## TASK TO COMPLETE
Only the lines below from the one containing "- Generate API" to the one containing "component (such as" should be repeated, both included and unchanged.

## MATERIAL SUPPLIED
==================================================

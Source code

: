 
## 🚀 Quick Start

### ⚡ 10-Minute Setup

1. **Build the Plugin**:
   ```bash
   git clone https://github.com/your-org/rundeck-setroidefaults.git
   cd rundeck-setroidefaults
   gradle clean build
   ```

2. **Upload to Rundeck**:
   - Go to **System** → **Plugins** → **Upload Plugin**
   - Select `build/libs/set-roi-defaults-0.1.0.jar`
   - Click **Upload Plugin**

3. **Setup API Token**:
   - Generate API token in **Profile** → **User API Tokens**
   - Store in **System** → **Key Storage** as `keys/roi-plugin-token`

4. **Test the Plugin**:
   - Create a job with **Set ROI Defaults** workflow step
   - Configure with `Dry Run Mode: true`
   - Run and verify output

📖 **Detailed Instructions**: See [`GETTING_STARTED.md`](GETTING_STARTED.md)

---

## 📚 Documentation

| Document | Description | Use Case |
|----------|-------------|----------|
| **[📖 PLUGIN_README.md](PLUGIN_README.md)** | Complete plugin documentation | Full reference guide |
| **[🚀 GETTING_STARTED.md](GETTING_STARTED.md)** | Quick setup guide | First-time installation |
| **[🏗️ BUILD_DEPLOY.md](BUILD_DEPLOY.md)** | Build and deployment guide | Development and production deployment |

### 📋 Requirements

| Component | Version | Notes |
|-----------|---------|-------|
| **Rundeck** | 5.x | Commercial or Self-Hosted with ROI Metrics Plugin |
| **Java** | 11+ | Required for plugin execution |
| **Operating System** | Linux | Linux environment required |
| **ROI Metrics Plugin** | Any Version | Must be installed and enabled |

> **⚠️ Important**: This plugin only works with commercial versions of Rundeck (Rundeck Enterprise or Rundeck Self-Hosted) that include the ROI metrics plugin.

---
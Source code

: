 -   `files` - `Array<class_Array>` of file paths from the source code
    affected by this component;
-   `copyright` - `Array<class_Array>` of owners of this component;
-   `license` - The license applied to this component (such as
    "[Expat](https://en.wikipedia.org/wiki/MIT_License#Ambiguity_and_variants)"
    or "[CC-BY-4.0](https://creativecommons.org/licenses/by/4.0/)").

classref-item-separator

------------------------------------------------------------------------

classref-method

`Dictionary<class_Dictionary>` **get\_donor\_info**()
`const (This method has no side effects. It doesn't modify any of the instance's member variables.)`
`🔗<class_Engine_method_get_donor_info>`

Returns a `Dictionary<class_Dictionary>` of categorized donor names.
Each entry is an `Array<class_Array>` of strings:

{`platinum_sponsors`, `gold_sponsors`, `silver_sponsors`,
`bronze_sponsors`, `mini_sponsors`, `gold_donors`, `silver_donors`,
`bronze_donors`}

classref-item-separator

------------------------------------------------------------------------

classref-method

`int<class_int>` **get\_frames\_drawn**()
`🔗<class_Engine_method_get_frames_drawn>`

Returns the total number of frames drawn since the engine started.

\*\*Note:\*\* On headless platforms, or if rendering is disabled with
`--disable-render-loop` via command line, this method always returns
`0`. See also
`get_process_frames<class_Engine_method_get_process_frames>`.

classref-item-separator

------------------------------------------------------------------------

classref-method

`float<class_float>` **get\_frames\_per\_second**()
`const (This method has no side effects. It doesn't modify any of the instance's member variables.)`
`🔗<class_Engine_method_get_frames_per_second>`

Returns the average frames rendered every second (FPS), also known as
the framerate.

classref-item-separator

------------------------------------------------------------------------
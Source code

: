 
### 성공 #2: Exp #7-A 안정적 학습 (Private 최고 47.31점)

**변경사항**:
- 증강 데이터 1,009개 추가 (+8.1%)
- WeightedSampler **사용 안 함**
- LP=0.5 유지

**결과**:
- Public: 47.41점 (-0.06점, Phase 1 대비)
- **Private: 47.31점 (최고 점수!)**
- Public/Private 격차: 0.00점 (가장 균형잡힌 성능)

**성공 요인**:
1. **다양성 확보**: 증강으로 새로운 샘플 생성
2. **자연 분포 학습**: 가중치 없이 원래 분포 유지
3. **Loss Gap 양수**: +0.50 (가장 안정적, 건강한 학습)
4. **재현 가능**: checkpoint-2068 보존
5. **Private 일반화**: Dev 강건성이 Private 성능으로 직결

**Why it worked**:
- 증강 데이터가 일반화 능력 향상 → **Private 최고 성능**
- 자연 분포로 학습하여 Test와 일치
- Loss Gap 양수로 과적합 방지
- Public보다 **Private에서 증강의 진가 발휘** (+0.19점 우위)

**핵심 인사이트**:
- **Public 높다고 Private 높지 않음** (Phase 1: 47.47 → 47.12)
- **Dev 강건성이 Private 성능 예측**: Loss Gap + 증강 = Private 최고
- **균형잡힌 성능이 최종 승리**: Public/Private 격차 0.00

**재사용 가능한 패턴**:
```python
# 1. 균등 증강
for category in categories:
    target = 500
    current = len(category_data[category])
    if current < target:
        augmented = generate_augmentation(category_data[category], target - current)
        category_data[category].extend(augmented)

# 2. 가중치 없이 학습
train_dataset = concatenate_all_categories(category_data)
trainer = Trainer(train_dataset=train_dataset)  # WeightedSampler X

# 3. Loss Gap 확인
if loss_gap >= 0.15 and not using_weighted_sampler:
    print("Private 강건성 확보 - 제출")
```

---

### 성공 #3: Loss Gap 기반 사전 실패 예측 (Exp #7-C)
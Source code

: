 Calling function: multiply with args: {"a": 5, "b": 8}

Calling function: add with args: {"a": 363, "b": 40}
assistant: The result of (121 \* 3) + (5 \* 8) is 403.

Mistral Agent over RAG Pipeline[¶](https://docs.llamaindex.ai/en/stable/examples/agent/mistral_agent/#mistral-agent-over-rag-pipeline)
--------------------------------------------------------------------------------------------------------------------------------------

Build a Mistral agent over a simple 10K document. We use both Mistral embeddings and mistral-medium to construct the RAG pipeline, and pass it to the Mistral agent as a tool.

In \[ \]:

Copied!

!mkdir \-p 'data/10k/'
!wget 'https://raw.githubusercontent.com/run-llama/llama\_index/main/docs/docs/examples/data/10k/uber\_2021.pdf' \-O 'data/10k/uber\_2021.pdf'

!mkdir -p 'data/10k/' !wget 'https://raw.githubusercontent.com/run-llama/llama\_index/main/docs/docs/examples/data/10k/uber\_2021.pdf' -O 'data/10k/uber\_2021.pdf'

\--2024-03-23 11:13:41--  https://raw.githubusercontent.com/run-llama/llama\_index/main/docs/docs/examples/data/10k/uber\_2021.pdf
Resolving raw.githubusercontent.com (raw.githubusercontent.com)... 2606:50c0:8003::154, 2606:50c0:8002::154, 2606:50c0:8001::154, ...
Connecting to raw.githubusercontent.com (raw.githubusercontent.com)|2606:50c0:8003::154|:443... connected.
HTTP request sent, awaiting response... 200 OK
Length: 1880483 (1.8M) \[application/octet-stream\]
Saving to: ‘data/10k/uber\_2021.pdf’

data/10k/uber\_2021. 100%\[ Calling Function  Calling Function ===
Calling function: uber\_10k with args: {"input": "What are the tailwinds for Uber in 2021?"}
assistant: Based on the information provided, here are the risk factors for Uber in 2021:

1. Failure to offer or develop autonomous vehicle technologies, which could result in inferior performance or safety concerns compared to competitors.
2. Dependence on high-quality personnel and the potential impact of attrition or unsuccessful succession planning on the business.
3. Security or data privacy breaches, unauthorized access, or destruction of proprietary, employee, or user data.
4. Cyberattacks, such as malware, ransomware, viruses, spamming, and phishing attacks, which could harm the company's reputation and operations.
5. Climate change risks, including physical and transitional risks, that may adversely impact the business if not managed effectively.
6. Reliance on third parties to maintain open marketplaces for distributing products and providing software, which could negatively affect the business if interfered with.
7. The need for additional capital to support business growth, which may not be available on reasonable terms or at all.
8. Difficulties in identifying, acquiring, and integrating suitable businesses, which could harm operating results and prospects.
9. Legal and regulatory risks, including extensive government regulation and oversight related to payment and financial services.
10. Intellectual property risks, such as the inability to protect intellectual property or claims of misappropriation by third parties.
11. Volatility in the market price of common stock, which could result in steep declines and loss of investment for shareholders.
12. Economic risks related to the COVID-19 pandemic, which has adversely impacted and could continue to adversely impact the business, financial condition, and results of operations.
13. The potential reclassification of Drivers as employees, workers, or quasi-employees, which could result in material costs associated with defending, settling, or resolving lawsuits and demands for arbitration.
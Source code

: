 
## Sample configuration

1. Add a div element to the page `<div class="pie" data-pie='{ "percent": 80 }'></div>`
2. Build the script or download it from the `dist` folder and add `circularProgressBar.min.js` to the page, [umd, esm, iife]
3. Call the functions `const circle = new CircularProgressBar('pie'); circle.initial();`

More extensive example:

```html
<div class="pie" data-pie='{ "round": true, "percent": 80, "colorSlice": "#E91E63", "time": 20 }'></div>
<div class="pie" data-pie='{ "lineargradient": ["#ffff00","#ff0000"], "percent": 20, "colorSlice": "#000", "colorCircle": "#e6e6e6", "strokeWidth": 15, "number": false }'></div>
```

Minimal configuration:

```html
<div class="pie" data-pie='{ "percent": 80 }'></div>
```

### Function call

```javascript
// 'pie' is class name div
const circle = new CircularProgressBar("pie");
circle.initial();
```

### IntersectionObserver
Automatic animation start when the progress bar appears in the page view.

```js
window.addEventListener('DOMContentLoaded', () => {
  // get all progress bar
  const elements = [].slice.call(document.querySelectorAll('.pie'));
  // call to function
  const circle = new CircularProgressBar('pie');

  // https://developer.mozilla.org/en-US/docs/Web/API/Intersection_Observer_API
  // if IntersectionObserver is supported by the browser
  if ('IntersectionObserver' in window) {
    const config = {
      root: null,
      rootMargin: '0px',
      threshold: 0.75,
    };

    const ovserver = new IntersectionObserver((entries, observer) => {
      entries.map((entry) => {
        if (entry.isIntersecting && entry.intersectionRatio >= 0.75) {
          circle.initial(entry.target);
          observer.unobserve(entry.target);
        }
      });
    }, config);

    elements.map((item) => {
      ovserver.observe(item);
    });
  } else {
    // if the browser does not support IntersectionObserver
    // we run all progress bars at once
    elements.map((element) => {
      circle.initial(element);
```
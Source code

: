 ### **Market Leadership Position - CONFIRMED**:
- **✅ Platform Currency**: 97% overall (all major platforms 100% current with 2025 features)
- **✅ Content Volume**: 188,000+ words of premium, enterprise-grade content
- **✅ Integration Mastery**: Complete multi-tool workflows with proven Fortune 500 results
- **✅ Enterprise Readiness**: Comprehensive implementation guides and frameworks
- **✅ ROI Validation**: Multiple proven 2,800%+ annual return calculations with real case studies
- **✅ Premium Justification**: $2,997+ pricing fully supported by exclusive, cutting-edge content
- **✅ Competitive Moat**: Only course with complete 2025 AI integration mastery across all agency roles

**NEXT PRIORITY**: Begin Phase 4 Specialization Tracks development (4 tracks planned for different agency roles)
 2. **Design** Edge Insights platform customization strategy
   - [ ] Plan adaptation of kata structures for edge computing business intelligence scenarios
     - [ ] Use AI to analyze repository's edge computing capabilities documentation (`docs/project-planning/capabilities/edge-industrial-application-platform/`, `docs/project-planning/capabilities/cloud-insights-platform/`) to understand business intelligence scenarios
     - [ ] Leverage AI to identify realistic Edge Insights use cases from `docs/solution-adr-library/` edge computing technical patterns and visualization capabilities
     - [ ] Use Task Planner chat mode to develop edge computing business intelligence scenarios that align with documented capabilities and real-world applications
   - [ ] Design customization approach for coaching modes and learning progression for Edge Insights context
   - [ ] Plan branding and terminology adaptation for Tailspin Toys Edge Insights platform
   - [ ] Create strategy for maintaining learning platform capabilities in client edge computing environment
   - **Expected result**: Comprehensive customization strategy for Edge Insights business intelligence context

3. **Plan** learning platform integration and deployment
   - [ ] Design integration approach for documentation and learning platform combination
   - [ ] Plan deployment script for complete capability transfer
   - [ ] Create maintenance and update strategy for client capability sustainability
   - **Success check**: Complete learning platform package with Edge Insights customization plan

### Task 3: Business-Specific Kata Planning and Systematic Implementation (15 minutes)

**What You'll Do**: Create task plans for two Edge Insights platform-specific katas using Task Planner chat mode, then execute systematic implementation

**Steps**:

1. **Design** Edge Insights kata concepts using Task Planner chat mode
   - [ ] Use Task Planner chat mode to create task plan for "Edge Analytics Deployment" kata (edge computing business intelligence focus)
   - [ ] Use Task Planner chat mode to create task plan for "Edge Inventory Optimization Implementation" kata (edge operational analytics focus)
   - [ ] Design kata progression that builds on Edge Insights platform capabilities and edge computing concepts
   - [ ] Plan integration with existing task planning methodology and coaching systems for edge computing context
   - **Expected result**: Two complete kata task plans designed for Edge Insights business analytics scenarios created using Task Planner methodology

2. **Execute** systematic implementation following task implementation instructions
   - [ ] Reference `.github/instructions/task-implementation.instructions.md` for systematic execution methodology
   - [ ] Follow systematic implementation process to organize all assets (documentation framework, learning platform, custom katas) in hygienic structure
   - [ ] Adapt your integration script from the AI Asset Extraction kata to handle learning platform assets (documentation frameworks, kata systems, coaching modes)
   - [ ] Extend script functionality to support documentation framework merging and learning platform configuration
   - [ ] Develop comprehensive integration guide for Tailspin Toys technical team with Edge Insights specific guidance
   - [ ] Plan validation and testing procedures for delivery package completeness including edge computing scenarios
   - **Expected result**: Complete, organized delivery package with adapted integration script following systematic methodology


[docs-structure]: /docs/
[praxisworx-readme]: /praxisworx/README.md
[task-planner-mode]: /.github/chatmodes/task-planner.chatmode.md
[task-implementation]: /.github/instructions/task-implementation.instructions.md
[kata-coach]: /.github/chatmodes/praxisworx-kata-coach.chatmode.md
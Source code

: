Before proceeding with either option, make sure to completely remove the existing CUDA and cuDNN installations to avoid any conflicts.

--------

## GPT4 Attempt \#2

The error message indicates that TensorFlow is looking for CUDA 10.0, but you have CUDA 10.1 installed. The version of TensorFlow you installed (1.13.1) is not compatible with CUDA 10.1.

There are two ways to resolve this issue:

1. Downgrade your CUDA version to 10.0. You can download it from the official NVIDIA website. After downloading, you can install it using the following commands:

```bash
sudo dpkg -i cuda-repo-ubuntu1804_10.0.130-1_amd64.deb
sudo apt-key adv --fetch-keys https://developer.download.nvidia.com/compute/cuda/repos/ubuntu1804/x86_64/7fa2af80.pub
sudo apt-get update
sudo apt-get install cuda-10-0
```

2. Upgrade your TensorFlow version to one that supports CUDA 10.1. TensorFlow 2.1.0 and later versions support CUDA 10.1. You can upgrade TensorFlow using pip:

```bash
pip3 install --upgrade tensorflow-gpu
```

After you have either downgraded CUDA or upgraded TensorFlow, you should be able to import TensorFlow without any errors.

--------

==================================================

## ANSWER BOX
   - Generate API token in **Profile** → **User API Tokens**
   - Store in **System** → **Key Storage** as `keys/roi-plugin-token`

4. **Test the Plugin**:
   - Create a job with **Set ROI Defaults** workflow step
   - Configure with `Dry Run Mode: true`
   - Run and verify output

📖 **Detailed Instructions**: See [`GETTING_STARTED.md`](GETTING_STARTED.md)

---

## 📚 Documentation

| Document | Description | Use Case |
|----------|-------------|----------|
| **[📖 PLUGIN_README.md](PLUGIN_README.md)** | Complete plugin documentation | Full reference guide |
| **[🚀 GETTING_STARTED.md](GETTING_STARTED.md)** | Quick setup guide | First-time installation |
| **[🏗️ BUILD_DEPLOY.md](BUILD_DEPLOY.md)** | Build and deployment guide | Development and production deployment |

### 📋 Requirements

| Component | Version | Notes |
|-----------|---------|-------|
| **Rundeck** | 5.x | Commercial or Self-Hosted with ROI Metrics Plugin |
| **Java** | 11+ | Required for plugin execution |
| **Operating System** | Linux | Linux environment required |
| **ROI Metrics Plugin** | Any Version | Must be installed and enabled |

> **⚠️ Important**: This plugin only works with commercial versions of Rundeck (Rundeck Enterprise or Rundeck Self-Hosted) that include the ROI metrics plugin.

---
Source code

: -   `files` - `Array<class_Array>` of file paths from the source code
    affected by this component;
-   `copyright` - `Array<class_Array>` of owners of this component;
-   `license` - The license applied to this component (such as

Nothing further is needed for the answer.